# WHAT THE TASK ASKS
The reply to the records below should contain exactly the lines from the line with "## Properties" through the line with "row; | [optional] [default to null]", and nothing besides.

# Saved entries
|---|

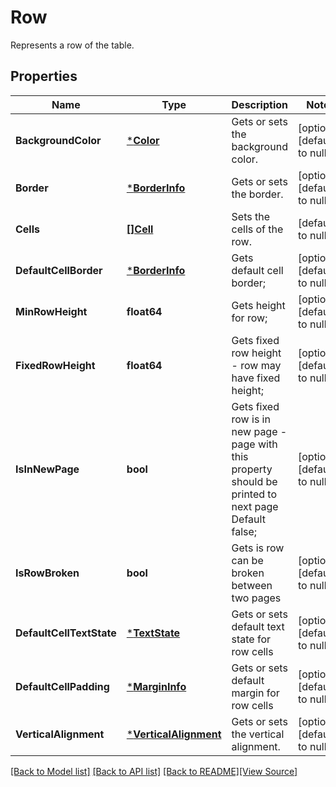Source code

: # Row
Represents a row of the table.

## Properties
Name | Type | Description | Notes
------------ | ------------- | ------------- | -------------
**BackgroundColor** | [***Color**](Color.md) | Gets or sets the background color. | [optional] [default to null]
**Border** | [***BorderInfo**](BorderInfo.md) | Gets or sets the border. | [optional] [default to null]
**Cells** | [**[]Cell**](Cell.md) | Sets the cells of the row. | [default to null]
**DefaultCellBorder** | [***BorderInfo**](BorderInfo.md) | Gets default cell border; | [optional] [default to null]
**MinRowHeight** | **float64** | Gets height for row; | [optional] [default to null]
**FixedRowHeight** | **float64** | Gets fixed row height - row may have fixed height; | [optional] [default to null]
**IsInNewPage** | **bool** | Gets fixed row is in new page - page with this property should be printed to next page Default false; | [optional] [default to null]
**IsRowBroken** | **bool** | Gets is row can be broken between two pages | [optional] [default to null]
**DefaultCellTextState** | [***TextState**](TextState.md) | Gets or sets default text state for row cells | [optional] [default to null]
**DefaultCellPadding** | [***MarginInfo**](MarginInfo.md) | Gets or sets default margin for row cells | [optional] [default to null]
**VerticalAlignment** | [***VerticalAlignment**](VerticalAlignment.md) | Gets or sets the vertical alignment. | [optional] [default to null]

[[Back to Model list]](../README.md#documentation-for-models) [[Back to API list]](../README.md#documentation-for-api-endpoints) [[Back to README]](../README.md)[[View Source]](../row.go)


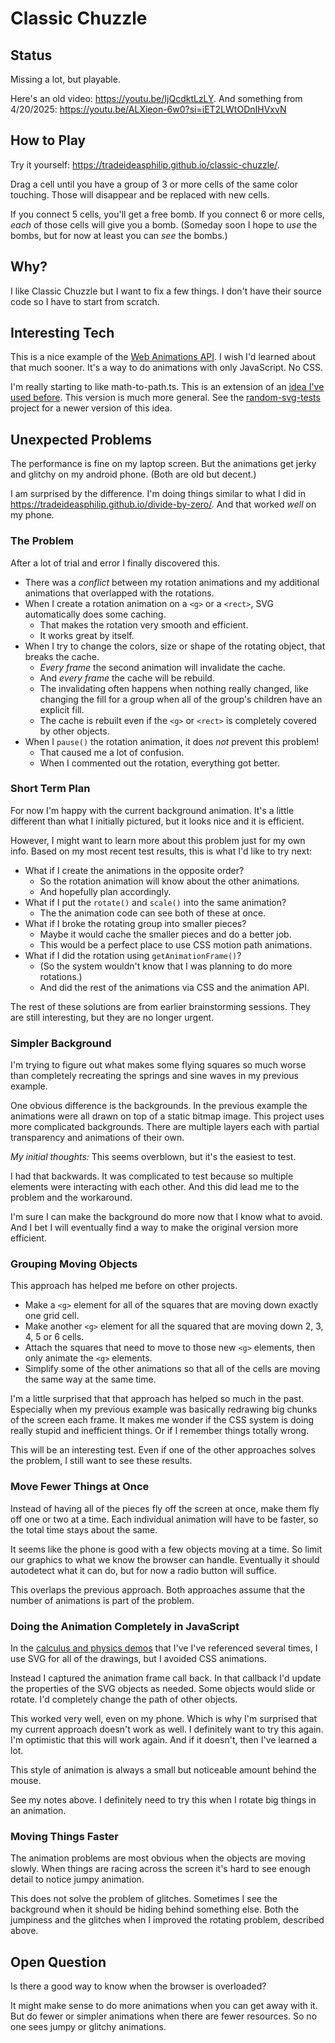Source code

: # Classic Chuzzle

## Status

Missing a lot, but playable.

Here's an old video: https://youtu.be/IjQcdktLzLY.
And something from 4/20/2025:  https://youtu.be/ALXieon-6w0?si=iET2LWtODnIHVxvN

## How to Play

Try it yourself: https://tradeideasphilip.github.io/classic-chuzzle/.

Drag a cell until you have a group of 3 or more cells of the same color touching.
Those will disappear and be replaced with new cells.

If you connect 5 cells, you'll get a free bomb.
If you connect 6 or more cells, _each_ of those cells will give you a bomb.
(Someday soon I hope to _use_ the bombs, but for now at least you can _see_ the bombs.)

## Why?

I like Classic Chuzzle but I want to fix a few things.
I don't have their source code so I have to start from scratch.

## Interesting Tech

This is a nice example of the [Web Animations API](https://developer.mozilla.org/en-US/docs/Web/API/Web_Animations_API).
I wish I'd learned about that much sooner.
It's a way to do animations with only JavaScript.
No CSS.

I'm really starting to like math-to-path.ts.
This is an extension of an [idea I've used before](https://github.com/TradeIdeasPhilip/divide-by-zero/blob/master/src/svg-sine-wave.ts).
This version is much more general.
See the [random-svg-tests](https://github.com/TradeIdeasPhilip/random-svg-tests/blob/master/src/math-to-path.ts) project for a newer version of this idea.

## Unexpected Problems

The performance is fine on my laptop screen.
But the animations get jerky and glitchy on my android phone.
(Both are old but decent.)

I am surprised by the difference.
I'm doing things similar to what I did in https://tradeideasphilip.github.io/divide-by-zero/.
And that worked _well_ on my phone.

### The Problem

After a lot of trial and error I finally discovered this.

* There was a _conflict_ between my rotation animations and my additional animations that overlapped with the rotations.
* When I create a rotation animation on a `<g>` or a `<rect>`, SVG automatically does some caching.
  * That makes the rotation very smooth and efficient.
  * It works great by itself.
* When I try to change the colors, size or shape of the rotating object, that breaks the cache.
  * _Every frame_ the second animation will invalidate the cache.
  * And _every frame_ the cache will be rebuild.
  * The invalidating often happens when nothing really changed, like changing the fill for a group when all of the group's children have an explicit fill.
  * The cache is rebuilt even if the `<g>` or `<rect>` is completely covered by other objects.
* When I `pause()` the rotation animation, it does _not_ prevent this problem!
  * That caused me a lot of confusion.
  * When I commented out the rotation, everything got better.

### Short Term Plan

For now I'm happy with the current background animation.
It's a little different than what I initially pictured, but it looks nice and it is efficient.

However, I might want to learn more about this problem just for my own info.
Based on my most recent test results, this is what I'd like to try next:

* What if I create the animations in the opposite order?
  * So the rotation animation will know about the other animations.
  * And hopefully plan accordingly.
* What if I put the `rotate()` and `scale()` into the same animation?
  * The the animation code can see both of these at once.
* What if I broke the rotating group into smaller pieces?
  * Maybe it would cache the smaller pieces and do a better job.
  * This would be a perfect place to use CSS motion path animations.
* What if I did the rotation using `getAnimationFrame()`?
  * (So the system wouldn't know that I was planning to do more rotations.)
  * And did the rest of the animations via CSS and the animation API.  

The rest of these solutions are from earlier brainstorming sessions.
They are still interesting, but they are no longer urgent.

### Simpler Background

I'm trying to figure out what makes some flying squares so much worse than completely recreating the springs and sine waves in my previous example.

One obvious difference is the backgrounds.
In the previous example the animations were all drawn on top of a static bitmap image.
This project uses more complicated backgrounds.
There are multiple layers each with partial transparency and animations of their own.

*My initial thoughts:* This seems overblown, but it's the easiest to test.

I had that backwards.
It was complicated to test because so multiple elements were interacting with each other.
And this did lead me to the problem and the workaround.

I'm sure I can make the background do more now that I know what to avoid.
And I bet I will eventually find a way to make the original version more efficient.

### Grouping Moving Objects

This approach has helped me before on other projects.

- Make a `<g>` element for all of the squares that are moving down exactly one grid cell.
- Make another `<g>` element for all the squared that are moving down 2, 3, 4, 5 or 6 cells.
- Attach the squares that need to move to those new `<g>` elements, then only animate the `<g>` elements.
- Simplify some of the other animations so that all of the cells are moving the same way at the same time.

I'm a little surprised that that approach has helped so much in the past.
Especially when my previous example was basically redrawing big chunks of the screen each frame.
It makes me wonder if the CSS system is doing really stupid and inefficient things.
Or if I remember things totally wrong.

This will be an interesting test.
Even if one of the other approaches solves the problem, I still want to see these results.

### Move Fewer Things at Once

Instead of having all of the pieces fly off the screen at once,
make them fly off one or two at a time.
Each individual animation will have to be faster, so the total time stays about the same.

It seems like the phone is good with a few objects moving at a time.
So limit our graphics to what we know the browser can handle.
Eventually it should autodetect what it can do, but for now a radio button will suffice.

This overlaps the previous approach.
Both approaches assume that the number of animations is part of the problem.

### Doing the Animation Completely in JavaScript

In the [calculus and physics demos](https://tradeideasphilip.github.io/divide-by-zero/#Physics_Examples) that I've I've referenced several times, I use SVG for all of the drawings, but I avoided CSS animations.

Instead I captured the animation frame call back.
In that callback I'd update the properties of the SVG objects as needed.
Some objects would slide or rotate.
I'd completely change the path of other objects.

This worked very well, even on my phone.
Which is why I'm surprised that my current approach doesn't work as well.
I definitely want to try this again.
I'm optimistic that this will work again.
And if it doesn't, then I've learned a lot.

This style of animation is always a small but noticeable amount behind the mouse.

See my notes above.
I definitely need to try this when I rotate big things in an animation.

### Moving Things Faster

The animation problems are most obvious when the objects are moving slowly.
When things are racing across the screen it's hard to see enough detail to notice jumpy animation.

This does not solve the problem of glitches.
Sometimes I see the background when it should be hiding behind something else.
Both the jumpiness and the glitches when I improved the rotating problem, described above.

## Open Question

Is there a good way to know when the browser is overloaded?

It might make sense to do more animations when you can get away with it.
But do fewer or simpler animations when there are fewer resources.
So no one sees jumpy or glitchy animations.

|---|

# EXERCISE SOLUTION
## Properties
Name | Type | Description | Notes
------------ | ------------- | ------------- | -------------
**BackgroundColor** | [***Color**](Color.md) | Gets or sets the background color. | [optional] [default to null]
**Border** | [***BorderInfo**](BorderInfo.md) | Gets or sets the border. | [optional] [default to null]
**Cells** | [**[]Cell**](Cell.md) | Sets the cells of the row. | [default to null]
**DefaultCellBorder** | [***BorderInfo**](BorderInfo.md) | Gets default cell border; | [optional] [default to null]
**MinRowHeight** | **float64** | Gets height for row; | [optional] [default to null]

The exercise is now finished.